To examine the correlates of repeat influenza vaccination and determine whether there are age-group (50-64, > or =65) differences in decision-making behavior.

DESIGN:

Longitudinal survey study.

SETTING:

Two community health centers in Pittsburgh, Pennsylvania.

PARTICIPANTS:

Two hundred fifty-three patients aged 50 and older in 2001 who visited one of the health centers and completed telephone surveys in 2002 and 2003 after the respective influenza seasons.

MEASUREMENTS:

Influenza vaccination status, demographic characteristics, and decision-making behavior were self-reported. Vaccination status was identified for three seasons: 2000-2001, 2001-2002, and 2002-2003. A three-level outcome was defined as unvaccinated all 3 years, vaccinated one to two times over 3 years, and vaccinated all 3 years.
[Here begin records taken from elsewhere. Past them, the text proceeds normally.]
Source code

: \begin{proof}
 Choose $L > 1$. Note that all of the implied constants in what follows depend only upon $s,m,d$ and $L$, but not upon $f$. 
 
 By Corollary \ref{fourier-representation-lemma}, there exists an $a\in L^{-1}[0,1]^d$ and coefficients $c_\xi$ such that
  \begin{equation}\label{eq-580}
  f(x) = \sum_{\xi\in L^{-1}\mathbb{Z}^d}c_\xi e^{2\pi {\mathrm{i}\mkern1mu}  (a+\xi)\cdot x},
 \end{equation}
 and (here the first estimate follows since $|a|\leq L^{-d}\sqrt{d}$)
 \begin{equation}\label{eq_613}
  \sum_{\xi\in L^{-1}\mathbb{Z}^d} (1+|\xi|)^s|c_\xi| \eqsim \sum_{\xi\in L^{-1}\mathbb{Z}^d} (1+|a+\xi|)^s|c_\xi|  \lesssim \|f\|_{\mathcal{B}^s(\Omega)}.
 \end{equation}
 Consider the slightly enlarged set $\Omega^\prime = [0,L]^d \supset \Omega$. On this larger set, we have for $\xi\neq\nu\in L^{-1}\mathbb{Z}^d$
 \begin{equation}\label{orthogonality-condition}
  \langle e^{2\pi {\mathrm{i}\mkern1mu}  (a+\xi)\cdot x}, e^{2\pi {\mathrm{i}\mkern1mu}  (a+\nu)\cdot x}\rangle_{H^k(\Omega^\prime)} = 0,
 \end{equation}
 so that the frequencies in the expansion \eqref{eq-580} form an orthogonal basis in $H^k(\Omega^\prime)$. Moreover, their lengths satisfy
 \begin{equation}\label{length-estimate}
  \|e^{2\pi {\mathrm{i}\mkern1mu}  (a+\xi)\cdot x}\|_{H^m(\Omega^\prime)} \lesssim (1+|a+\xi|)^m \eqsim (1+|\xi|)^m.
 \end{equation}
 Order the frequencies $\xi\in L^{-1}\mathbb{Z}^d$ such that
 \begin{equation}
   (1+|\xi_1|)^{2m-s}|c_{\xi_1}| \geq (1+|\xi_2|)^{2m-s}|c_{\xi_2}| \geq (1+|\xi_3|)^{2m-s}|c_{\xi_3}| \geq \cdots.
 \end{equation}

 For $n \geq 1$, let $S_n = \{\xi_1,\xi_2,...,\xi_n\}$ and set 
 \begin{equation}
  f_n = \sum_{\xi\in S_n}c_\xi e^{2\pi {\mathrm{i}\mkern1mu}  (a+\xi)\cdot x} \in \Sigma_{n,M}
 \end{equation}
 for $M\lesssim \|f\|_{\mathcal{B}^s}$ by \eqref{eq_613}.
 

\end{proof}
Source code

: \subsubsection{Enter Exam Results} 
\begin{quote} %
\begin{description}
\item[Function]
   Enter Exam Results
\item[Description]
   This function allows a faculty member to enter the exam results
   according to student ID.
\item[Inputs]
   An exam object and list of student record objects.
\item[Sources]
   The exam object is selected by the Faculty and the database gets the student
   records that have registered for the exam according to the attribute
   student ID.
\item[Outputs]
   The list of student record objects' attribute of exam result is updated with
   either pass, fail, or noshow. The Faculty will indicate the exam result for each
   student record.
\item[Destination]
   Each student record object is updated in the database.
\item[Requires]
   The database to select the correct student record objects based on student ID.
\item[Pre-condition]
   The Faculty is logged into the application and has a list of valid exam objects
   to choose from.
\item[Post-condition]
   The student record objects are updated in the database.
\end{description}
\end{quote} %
Factor analysis identified three decision-making behaviors.

RESULTS:

Predictors of being vaccinated across 3 years included being older, the belief that social forces influence vaccination behavior, and disagreement with the view that vaccine is detrimental.

CONCLUSION:

National educational efforts should be intensified to dispel the myths about alleged adverse events, including contracting influenza from inactivated influenza vaccine. Physicians should continue to share their personal experiences of treating patients with influenza, including the incidence of hospitalization and death.